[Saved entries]
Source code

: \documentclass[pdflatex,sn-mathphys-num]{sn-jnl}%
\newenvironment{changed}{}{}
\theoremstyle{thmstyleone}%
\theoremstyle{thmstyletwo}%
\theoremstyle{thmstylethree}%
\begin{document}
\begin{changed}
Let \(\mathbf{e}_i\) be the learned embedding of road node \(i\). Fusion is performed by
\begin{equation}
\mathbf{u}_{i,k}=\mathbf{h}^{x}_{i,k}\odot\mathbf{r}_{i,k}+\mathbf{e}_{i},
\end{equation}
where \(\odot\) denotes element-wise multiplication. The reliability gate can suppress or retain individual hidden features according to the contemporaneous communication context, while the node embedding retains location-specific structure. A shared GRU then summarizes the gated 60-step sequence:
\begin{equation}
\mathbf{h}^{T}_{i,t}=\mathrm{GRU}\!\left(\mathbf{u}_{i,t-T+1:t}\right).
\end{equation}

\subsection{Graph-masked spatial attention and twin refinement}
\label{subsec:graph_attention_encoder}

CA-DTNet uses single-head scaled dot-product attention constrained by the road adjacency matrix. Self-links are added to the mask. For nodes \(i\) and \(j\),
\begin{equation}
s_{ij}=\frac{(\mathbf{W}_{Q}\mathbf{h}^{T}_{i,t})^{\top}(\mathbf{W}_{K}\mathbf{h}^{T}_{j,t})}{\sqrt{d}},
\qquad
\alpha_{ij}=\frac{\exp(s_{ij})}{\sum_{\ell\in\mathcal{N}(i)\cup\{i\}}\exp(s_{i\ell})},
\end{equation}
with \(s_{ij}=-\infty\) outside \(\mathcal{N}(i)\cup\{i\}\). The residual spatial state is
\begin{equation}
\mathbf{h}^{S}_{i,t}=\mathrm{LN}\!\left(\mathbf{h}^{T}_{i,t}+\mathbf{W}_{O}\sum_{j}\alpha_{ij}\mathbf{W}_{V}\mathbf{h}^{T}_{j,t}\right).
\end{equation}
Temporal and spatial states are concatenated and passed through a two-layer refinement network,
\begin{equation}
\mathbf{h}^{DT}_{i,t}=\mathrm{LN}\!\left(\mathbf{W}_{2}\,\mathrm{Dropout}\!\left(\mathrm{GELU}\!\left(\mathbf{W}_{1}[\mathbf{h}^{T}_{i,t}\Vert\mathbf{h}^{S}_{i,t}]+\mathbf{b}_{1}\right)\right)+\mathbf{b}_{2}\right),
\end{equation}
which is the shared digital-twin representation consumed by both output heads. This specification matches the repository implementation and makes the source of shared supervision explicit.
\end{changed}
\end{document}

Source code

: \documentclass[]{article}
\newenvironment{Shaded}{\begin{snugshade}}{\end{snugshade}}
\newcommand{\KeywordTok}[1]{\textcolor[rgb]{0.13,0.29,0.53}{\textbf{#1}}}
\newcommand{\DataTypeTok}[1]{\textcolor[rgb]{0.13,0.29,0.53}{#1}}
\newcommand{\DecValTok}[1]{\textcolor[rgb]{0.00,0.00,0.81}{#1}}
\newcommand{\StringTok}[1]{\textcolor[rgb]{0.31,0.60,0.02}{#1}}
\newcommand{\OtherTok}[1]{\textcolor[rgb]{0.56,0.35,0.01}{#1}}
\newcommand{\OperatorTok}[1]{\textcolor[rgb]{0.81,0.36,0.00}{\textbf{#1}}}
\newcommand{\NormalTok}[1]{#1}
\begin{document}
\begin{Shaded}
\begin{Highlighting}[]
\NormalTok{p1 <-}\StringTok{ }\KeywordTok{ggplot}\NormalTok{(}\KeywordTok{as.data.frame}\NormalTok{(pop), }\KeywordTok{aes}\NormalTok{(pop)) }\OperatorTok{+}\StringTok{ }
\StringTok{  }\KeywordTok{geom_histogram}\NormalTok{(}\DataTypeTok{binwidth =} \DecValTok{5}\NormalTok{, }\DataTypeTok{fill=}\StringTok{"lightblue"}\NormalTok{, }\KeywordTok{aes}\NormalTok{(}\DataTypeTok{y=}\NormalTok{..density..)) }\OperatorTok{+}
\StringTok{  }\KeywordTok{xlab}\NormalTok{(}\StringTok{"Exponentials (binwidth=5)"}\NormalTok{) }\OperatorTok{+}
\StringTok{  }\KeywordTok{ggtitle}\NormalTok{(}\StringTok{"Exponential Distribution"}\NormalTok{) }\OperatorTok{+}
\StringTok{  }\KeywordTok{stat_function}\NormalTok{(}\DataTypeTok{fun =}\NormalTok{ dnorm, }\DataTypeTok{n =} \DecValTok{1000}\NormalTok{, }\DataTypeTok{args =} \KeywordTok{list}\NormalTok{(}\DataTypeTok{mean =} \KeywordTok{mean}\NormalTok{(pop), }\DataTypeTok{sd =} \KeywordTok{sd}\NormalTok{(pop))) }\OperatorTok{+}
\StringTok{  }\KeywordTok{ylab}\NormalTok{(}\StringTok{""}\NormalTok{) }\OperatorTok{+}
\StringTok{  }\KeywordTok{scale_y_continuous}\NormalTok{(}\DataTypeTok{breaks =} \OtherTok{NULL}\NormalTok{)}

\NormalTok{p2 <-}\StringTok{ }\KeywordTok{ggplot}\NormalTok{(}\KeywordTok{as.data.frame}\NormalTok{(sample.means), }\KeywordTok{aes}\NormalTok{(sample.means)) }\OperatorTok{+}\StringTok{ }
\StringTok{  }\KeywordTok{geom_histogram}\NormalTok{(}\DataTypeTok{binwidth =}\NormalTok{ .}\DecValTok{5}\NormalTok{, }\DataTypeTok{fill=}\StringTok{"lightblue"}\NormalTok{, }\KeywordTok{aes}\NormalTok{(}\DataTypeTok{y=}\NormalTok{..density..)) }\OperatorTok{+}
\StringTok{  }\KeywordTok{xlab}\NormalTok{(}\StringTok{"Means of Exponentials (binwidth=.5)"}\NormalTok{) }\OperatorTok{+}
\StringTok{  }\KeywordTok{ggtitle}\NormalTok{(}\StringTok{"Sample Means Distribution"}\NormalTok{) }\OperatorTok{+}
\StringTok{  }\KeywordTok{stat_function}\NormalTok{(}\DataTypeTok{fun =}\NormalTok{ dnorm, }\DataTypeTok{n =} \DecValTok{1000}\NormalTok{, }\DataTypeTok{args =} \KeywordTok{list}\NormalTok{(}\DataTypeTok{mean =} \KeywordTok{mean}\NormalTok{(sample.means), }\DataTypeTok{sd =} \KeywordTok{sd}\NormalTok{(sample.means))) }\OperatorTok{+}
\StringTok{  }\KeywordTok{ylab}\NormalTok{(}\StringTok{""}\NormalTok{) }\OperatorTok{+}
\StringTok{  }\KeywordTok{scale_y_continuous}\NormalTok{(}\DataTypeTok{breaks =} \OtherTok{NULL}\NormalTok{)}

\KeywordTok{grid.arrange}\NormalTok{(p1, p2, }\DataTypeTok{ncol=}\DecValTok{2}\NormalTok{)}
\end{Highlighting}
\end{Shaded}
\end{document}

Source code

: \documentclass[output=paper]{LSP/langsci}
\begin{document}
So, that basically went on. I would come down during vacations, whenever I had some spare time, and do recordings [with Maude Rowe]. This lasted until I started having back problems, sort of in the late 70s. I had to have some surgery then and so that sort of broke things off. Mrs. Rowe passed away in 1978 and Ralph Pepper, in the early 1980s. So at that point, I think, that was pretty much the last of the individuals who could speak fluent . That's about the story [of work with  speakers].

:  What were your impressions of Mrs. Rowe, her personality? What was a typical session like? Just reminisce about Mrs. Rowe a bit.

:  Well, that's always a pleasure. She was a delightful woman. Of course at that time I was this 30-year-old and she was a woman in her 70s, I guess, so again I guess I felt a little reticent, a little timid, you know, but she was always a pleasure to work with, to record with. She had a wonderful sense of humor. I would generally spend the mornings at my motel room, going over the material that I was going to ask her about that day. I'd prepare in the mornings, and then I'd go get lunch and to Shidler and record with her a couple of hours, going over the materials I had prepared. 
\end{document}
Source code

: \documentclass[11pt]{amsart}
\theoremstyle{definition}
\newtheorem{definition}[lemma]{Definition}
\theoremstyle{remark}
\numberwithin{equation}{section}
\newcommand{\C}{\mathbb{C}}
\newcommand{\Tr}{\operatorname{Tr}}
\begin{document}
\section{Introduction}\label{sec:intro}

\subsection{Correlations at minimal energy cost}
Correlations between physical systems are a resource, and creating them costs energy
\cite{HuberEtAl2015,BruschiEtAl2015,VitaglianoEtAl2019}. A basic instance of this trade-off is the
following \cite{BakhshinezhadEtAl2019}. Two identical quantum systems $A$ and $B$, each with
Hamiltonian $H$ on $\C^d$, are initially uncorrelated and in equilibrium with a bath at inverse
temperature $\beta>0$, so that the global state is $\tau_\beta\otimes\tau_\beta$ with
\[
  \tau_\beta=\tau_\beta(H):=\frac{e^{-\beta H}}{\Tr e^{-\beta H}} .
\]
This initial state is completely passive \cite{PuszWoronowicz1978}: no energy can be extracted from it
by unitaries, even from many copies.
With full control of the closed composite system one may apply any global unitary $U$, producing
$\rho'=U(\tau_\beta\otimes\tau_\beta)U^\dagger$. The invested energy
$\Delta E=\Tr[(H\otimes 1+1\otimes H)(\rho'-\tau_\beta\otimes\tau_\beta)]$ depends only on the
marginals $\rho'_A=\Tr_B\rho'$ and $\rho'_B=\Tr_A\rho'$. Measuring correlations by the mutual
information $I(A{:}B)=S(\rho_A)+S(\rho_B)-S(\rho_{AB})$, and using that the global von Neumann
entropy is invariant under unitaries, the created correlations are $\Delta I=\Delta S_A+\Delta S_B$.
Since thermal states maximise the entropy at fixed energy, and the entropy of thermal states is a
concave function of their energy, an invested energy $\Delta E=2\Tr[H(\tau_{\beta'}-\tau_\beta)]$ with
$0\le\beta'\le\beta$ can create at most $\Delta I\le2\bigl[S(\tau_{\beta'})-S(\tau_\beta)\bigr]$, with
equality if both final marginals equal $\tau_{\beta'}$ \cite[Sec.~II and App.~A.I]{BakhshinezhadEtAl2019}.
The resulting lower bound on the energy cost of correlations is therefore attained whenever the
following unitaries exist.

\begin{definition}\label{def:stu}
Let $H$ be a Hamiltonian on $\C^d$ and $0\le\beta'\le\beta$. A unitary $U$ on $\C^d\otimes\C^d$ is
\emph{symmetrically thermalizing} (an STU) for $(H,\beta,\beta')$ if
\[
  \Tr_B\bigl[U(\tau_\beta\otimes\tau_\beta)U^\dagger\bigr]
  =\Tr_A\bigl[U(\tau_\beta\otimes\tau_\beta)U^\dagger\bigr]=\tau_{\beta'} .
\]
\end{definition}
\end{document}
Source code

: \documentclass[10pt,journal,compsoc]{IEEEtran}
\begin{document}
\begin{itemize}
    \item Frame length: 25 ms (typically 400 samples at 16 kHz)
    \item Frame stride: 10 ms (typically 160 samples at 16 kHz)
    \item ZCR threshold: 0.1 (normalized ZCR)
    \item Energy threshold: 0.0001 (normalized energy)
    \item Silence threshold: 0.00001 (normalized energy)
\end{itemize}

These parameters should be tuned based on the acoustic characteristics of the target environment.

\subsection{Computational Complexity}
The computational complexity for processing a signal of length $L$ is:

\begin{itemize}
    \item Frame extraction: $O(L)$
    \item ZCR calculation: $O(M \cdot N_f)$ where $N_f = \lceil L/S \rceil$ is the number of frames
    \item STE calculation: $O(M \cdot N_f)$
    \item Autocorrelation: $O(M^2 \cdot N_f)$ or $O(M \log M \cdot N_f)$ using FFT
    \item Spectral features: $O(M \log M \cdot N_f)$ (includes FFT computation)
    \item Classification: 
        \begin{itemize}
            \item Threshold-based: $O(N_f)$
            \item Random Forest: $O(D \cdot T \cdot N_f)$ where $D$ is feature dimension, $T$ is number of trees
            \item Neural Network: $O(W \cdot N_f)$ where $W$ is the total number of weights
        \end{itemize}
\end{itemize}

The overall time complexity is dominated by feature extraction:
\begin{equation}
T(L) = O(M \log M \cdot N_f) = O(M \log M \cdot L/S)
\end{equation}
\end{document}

** Exercise description **
Output the lines above exactly, but only those between the line holding "With full control" and the line holding "equality if both", inclusive.

** Answer for the task **
With full control of the closed composite system one may apply any global unitary $U$, producing
$\rho'=U(\tau_\beta\otimes\tau_\beta)U^\dagger$. The invested energy
$\Delta E=\Tr[(H\otimes 1+1\otimes H)(\rho'-\tau_\beta\otimes\tau_\beta)]$ depends only on the
marginals $\rho'_A=\Tr_B\rho'$ and $\rho'_B=\Tr_A\rho'$. Measuring correlations by the mutual
information $I(A{:}B)=S(\rho_A)+S(\rho_B)-S(\rho_{AB})$, and using that the global von Neumann
entropy is invariant under unitaries, the created correlations are $\Delta I=\Delta S_A+\Delta S_B$.
Since thermal states maximise the entropy at fixed energy, and the entropy of thermal states is a
concave function of their energy, an invested energy $\Delta E=2\Tr[H(\tau_{\beta'}-\tau_\beta)]$ with
$0\le\beta'\le\beta$ can create at most $\Delta I\le2\bigl[S(\tau_{\beta'})-S(\tau_\beta)\bigr]$, with
equality if both final marginals equal $\tau_{\beta'}$ \cite[Sec.~II and App.~A.I]{BakhshinezhadEtAl2019}.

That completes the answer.